▸ WORK INSTRUCTIONS
Exact reproduction is required for the lines below starting at the line with "no warning, or" and ending at the line with "## Motivation", both included. No other lines, and no pictures.

▸ Stored data entries

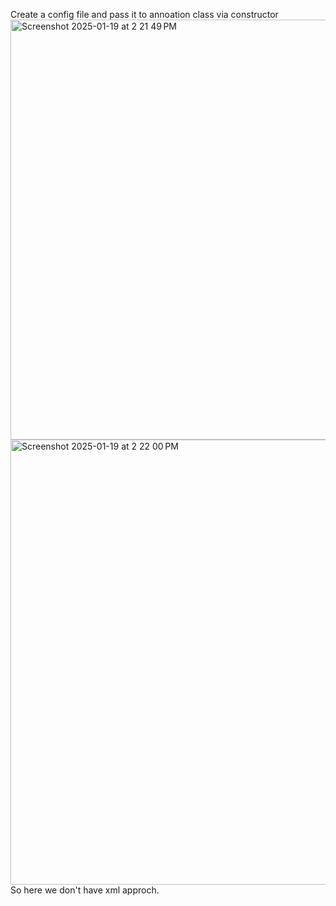 Create a config file and pass it to annoation class via constructor <br>
<img width="672" alt="Screenshot 2025-01-19 at 2 21 49 PM" src="https://github.com/user-attachments/assets/eb147558-855b-451e-8996-5d24acec4760" /> <br>
<img width="712" alt="Screenshot 2025-01-19 at 2 22 00 PM" src="https://github.com/user-attachments/assets/3196c8bb-9365-4707-8dfc-40ccc4c91810" /> <br>
So here we don't have xml approch.
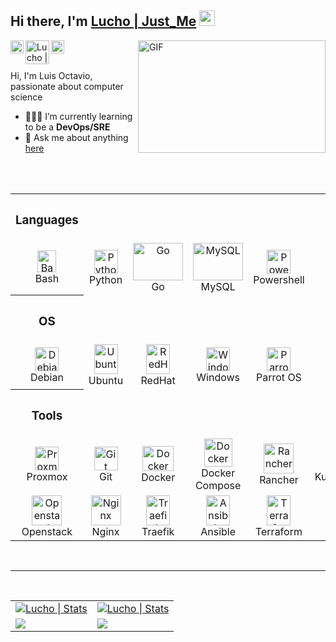 
<!--
<p>
<img src="./img/banner.gif" width="900" alt="Linux Cuba"><br>
</p>
-->
## Hi there, I'm [Lucho | Just_Me](https://lucho00cuba.github.io) <img src="https://media.giphy.com/media/hvRJCLFzcasrR4ia7z/giphy.gif" width="25px">

<!--Banner de mas-->
<img align="right" alt="GIF" src="https://media.giphy.com/media/BemKqR9RDK4V2/giphy.gif" width="300" height="180" />

<a href="https://twitter.com/zzjust_mezz">
  <img align="left" alt="Lucho | Twitter" width="21px" src="https://raw.githubusercontent.com/anuraghazra/anuraghazra/master/assets/twitter.svg" />
</a>
<a href="https://es.linkedin.com/in/luis-octavio-mota-verdasco-sys-admin">
  <img align="left" alt="Lucho | Twitter" width="38px" src="https://logos-marcas.com/wp-content/uploads/2020/04/Linkedin-s%C3%ADmbolo.png" />
</a>
<a href="https://t.me/sysadmin_devops">
  <img align="left" alt="Lucho Telegram" width="21px" src="https://telegram.org/img/t_logo.png" />
</a>

<br>
<br>

Hi, I'm Luis Octavio, passionate about computer science

- 🌱👨‍💻 I’m currently learning to be a **DevOps/SRE**
- 💬 Ask me about anything [here](https://github.com/Lucho00Cuba/Lucho00Cuba/issues)

<br>
<br>

<table align="center">
  <!-- Languages -->
  <tr>
    <th><h3>Languages</h3></th>
  </tr>
  <tr>
    <td align="center" width="96">
      <a href="#Lucho00Cuba">
        <img src="https://bashlogo.com/img/symbol/png/full_colored_dark.png" width="30" height="35" alt="Bash" />
      </a>
      <br>Bash
    </td>
    <td align="center" width="96">
      <a href="#Lucho00Cuba">
        <img src="https://upload.wikimedia.org/wikipedia/commons/thumb/c/c3/Python-logo-notext.svg/1200px-Python-logo-notext.svg.png" width="38" height="38" alt="Python" />
      </a>
      <br>Python
    </td>
    <td align="center" width="80">
      <a href="#Lucho00Cuba">
        <img src="https://go.dev/blog/go-brand/Go-Logo/SVG/Go-Logo_LightBlue.svg" width="80" height="60" alt="Go" />
      </a>
      <br>Go
    </td>
    <td align="center" width="80">
      <a href="#Lucho00Cuba">
        <img src="https://www.logo.wine/a/logo/MySQL/MySQL-Logo.wine.svg" width="80" height="60" alt="MySQL" />
      </a>
      <br>MySQL
    </td>
    <td align="center" width="80">
      <a href="#Lucho00Cuba">
        <img src="https://docs.microsoft.com/es-es/powershell/media/index/ps_black_128.svg" width="38" height="38" alt="Powershell" />
      </a>
      <br>Powershell
    </td>
  </tr>

  <!--OS -->
  <tr>
    <th><h3>OS</h3></th>
  </tr>
  <tr>
    <td align="center" width="80"> 
      <a href="#Lucho00Cuba" >
        <img src="https://upload.wikimedia.org/wikipedia/commons/4/4a/Debian-OpenLogo.svg" width="38" height="38" alt="Debian" />
      </a>
      <br>Debian
    </td>
    <td align="center" width="80">
      <a href="#Lucho00Cuba" >
        <img src="https://upload.wikimedia.org/wikipedia/commons/a/ab/Logo-ubuntu_cof-orange-hex.svg" width="38" height="48" alt="Ubuntu"/>
      </a>
      <br>Ubuntu
    </td>
    <td align="center" width="80">
      <a href="#Lucho00Cuba" >
        <img src="https://www.bluejeans.com/sites/default/files/red-hat.svg" width="38" height="48" alt="RedHat"/>
      </a>
      <br>RedHat
    </td>
    <td align="center" width="80">
      <a href="#Lucho00Cuba">
        <img src="https://www.softexia.com/wp-content/uploads/2015/12/Windows-10-Logo-e1456135336195.png" width="38" height="38" alt="Windows"/>
      </a>
      <br>Windows
    </td>
    <td align="center" width="80">
      <a href="#Lucho00Cuba">
        <img src="https://upload.wikimedia.org/wikipedia/commons/4/45/Parrot_Logo.png" width="38" height="38" alt="Parrot OS"/>
      </a>
      <br>Parrot OS
    </td>
  </tr>

  <!--TOOLS-->
  <tr>
    <th><h3>Tools</h3></th>
  </tr>
  <tr>
    <td align="center" width="80">
      <a href="#Lucho00Cuba">
        <img src="https://www.masterdc.com/mydata/myuploads/2021/03/Proxmox.svg" width="38" height="38" alt="Proxmox" />
      </a>
      <br>Proxmox
    </td>
    <td align="center" width="80">
      <a href="#Lucho00Cuba" >
        <img src="https://upload.wikimedia.org/wikipedia/commons/thumb/3/3f/Git_icon.svg/1200px-Git_icon.svg.png" width="38" height="38" alt="Git" />
      </a>
      <br>Git
    </td>
    <td align="center" width="80">
      <a href="#Lucho00Cuba">
        <img src="https://ugeek.github.io/blog/images-blog/docker.png" width="50" height="40" alt="Docker" />
      </a>
      <br>Docker
    </td>
    <td align="center" width="80">
      <a href="#Lucho00Cuba">
        <img src="https://www.docker.com/blog/wp-content/uploads/2020/02/Compose.png" width="45" height="45" alt="Docker Compose" />
      </a>
      <br>Docker Compose
    </td>
    <td align="center" width="80">
      <a href="#Lucho00Cuba">
        <img src="https://rancher.com/assets/img/logos/rancher-logo-cow-blue.svg" width="48" height="48" alt="Rancher" />
      </a>
      <br>Rancher
    </td>
    <td align="center" width="80">
      <a href="#Lucho00Cuba">
        <img src="https://upload.wikimedia.org/wikipedia/commons/3/39/Kubernetes_logo_without_workmark.svg" width="38" height="38" alt="Kubernetes" />
      </a>
      <br>Kubernetes
    </td>
  </tr>

  <tr>
    <td align="center" width="80">
      <a href="#Lucho00Cuba">
        <img src="https://www.channelbiz.es/wp-content/uploads/2012/04/openstack-logo512.png" width="48" height="48" alt="Openstack" />
      </a>
      <br>Openstack
    </td>
    <td align="center" width="80">
      <a href="#Lucho00Cuba">
        <img src="https://cdn.icon-icons.com/icons2/2107/PNG/512/file_type_nginx_icon_130305.png" width="48" height="48" alt="Nginx" />
      </a>
      <br>Nginx
    </td>
    <td align="center" width="80">
      <a href="#Lucho00Cuba">
        <img src="https://upload.wikimedia.org/wikipedia/commons/1/1b/Traefik.logo.png" width="38" height="48" alt="Traefik" />
      </a>
      <br>Traefik
    </td>
    <td align="center" width="80">
      <a href="#Lucho00Cuba">
        <img src="https://upload.wikimedia.org/wikipedia/commons/2/24/Ansible_logo.svg" width="38" height="48" alt="Ansible" />
      </a>
      <br>Ansible
    </td>
    <td align="center" width="80">
      <a href="#Lucho00Cuba">
        <img src="https://cdn.icon-icons.com/icons2/2107/PNG/512/file_type_terraform_icon_130125.png" width="38" height="48" alt="Terraform" />
      </a>
      <br>Terraform
    </td>
  </tr>
</table>

<!--
<hr/>
<img src="https://tryhackme-badges.s3.amazonaws.com/zzJustMezz.png" alt="TryHackMe">
<hr/>
<br>
-->
<!--<code><img height="30" src="https://devicon.dev/devicon.git/icons/linux/linux-original.svg"></code>-->

<br><hr>

<table>
  <tr>
    <td>
      <a href="https://github.com/Lucho00Cuba">
        <img alt="Lucho | Stats" src="https://github-readme-stats.vercel.app/api?username=lucho00cuba&show_icons=true&theme=dark" />
      </a>
    </td>
    <td>
      <a href="https://github.com/Lucho00Cuba">
        <img alt="Lucho | Stats" src="https://github-readme-stats.vercel.app/api/top-langs/?username=lucho00cuba&layout=compact&hide=css, scss, javascript&theme=dark"/>
      </a>
    </td>
  </tr>
  <br>
  <tr>
    <td>
      <a href="https://github.com/lucho00cuba/lucho00cuba.github.io">
        <!-- Change the `github-readme-stats.anuraghazra1.vercel.app` to `github-readme-stats.vercel.app`  -->
        <img src="https://github-readme-stats.anuraghazra1.vercel.app/api/pin/?username=lucho00cuba&repo=lucho00cuba.github.io&theme=dark" />
      </a>
    </td>
    <td>
      <a href="https://github.com/lucho00cuba/Portafolio">
        <!-- Change the `github-readme-stats.anuraghazra1.vercel.app` to `github-readme-stats.vercel.app`  -->
        <img src="https://github-readme-stats.anuraghazra1.vercel.app/api/pin/?username=lucho00cuba&repo=Portafolio&theme=dark" />
      </a>
    </td>
  </tr>
</table>


<!--<a href="https://github.com/Malware-Dev-Latinos/Malware-Dev-Latinos"> -->
  <!-- Change the `github-readme-stats.anuraghazra1.vercel.app` to `github-readme-stats.vercel.app`  -->

<!--
  <img src="https://github-readme-stats.anuraghazra1.vercel.app/api/pin/?username=Malware-Dev-Latinos&repo=Malware-Dev-Latinos&theme=dark" />
</a>
<a href="https://github.com/Lucho00Cuba/Python">
  <img src="https://github-readme-stats.anuraghazra1.vercel.app/api/pin/?username=Lucho00Cuba&repo=Python&theme=dark" />
</a>
-->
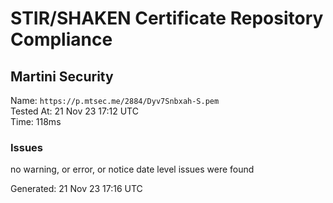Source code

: # STIR/SHAKEN Certificate Repository Compliance

## Martini Security

Name: `https://p.mtsec.me/2884/Dyv7Snbxah-S.pem`\
Tested At: 21 Nov 23 17:12 UTC\
Time: 118ms

### Issues

no warning, or error, or notice date level issues were found

Generated: 21 Nov 23 17:16 UTC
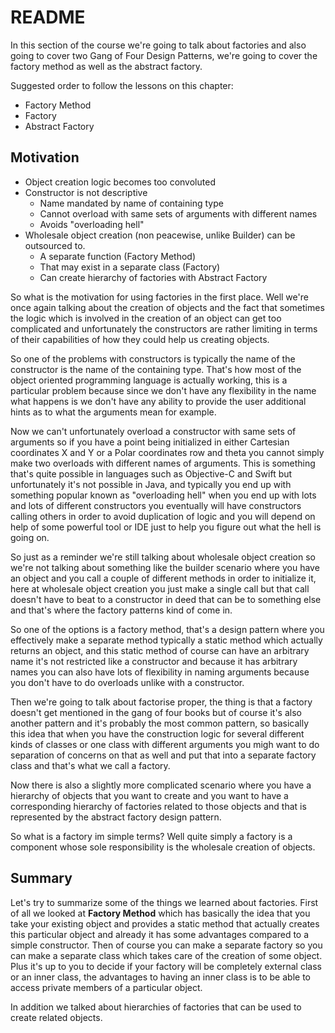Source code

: # README

In this section of the course we're going to talk about factories and also going to cover two Gang of Four Design Patterns, we're going to cover the factory method as well as the abstract factory.

Suggested order to follow the lessons on this chapter:

- Factory Method
- Factory
- Abstract Factory

## Motivation

- Object creation logic becomes too convoluted
- Constructor is not descriptive
  - Name mandated by name of containing type
  - Cannot overload with same sets of arguments with different names
  - Avoids "overloading hell"
- Wholesale object creation (non peacewise, unlike Builder) can be outsourced to.
  - A separate function (Factory Method)
  - That may exist in a separate class (Factory)
  - Can create hierarchy of factories with Abstract Factory

So what is the motivation for using factories in the first place. Well we're once again talking about the creation of objects and the fact that sometimes the logic which is involved in the creation of an object can get too complicated and unfortunately the constructors are rather limiting in terms of their capabilities of how they could help us creating objects.

So one of the problems with constructors is typically the name of the constructor is the name of the containing type. That's how most of the object oriented programming language is actually working, this is a particular problem because since we don't have any flexibility in the name what happens is we don't have any ability to provide the user additional hints as to what the arguments mean for example.

Now we can't unfortunately overload a constructor with same sets of arguments so if you have a point being initialized in either Cartesian coordinates X and Y or a Polar coordinates row and theta you cannot simply make two overloads with different names of arguments. This is something that's quite possible in languages such as Objective-C and Swift but unfortunately it's not possible in Java, and typically you end up with something popular known as "overloading hell" when you end up with lots and lots of different constructors you eventually will have constructors calling others in order to avoid duplication of logic and you will depend on help of some powerful tool or IDE just to help you figure out what the hell is going on.

So just as a reminder we're still talking about wholesale object creation so we're not talking about something like the builder scenario where you have an object and you call a couple of different methods in order to initialize it, here at wholesale object creation you just make a single call but that call doesn't have to beat to a constructor in deed that can be to something else and that's where the factory patterns kind of come in.

So one of the options is a factory method, that's a design pattern where you effectively make a separate method typically a static method which actually returns an object, and this static method of course can have an arbitrary name it's not restricted like a constructor and because it has arbitrary names you can also have lots of flexibility in naming arguments because you don't have to do overloads unlike with a constructor.

Then we're going to talk about factorise proper, the thing is that a factory doesn't get mentioned in the gang of four books but of course it's also another pattern and it's probably the most common pattern, so basically this idea that when you have the construction logic for several different kinds of classes or one class with different arguments you migh want to do separation of concerns on that as well and put that into a separate factory class and that's what we call a factory.

Now there is also a slightly more complicated scenario where you have a hierarchy of objects that you want to create and you want to have a corresponding hierarchy of factories related to those objects and that is represented by the abstract factory design pattern.

So what is a factory im simple terms? Well quite simply a factory is a component whose sole responsibility is the wholesale creation of objects.

## Summary

Let's try to summarize some of the things we learned about factories. First of all we looked at **Factory Method** which has basically the idea that you take your existing object and provides a static method that actually creates this particular object and already it has some advantages compared to a simple constructor. Then of course you can make a separate factory so you can make a separate class which takes care of the creation of some object. Plus it's up to you to decide if your factory will be completely external class or an inner class, the advantages to having an inner class is to be able to access private members of a particular object.

In addition we talked about hierarchies of factories that can be used to create related objects.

▸ RESPONSE TO THIS TASK
no warning, or error, or notice date level issues were found

Generated: 21 Nov 23 17:16 UTC
Source code

: # README

In this section of the course we're going to talk about factories and also going to cover two Gang of Four Design Patterns, we're going to cover the factory method as well as the abstract factory.

Suggested order to follow the lessons on this chapter:

- Factory Method
- Factory
- Abstract Factory

## Motivation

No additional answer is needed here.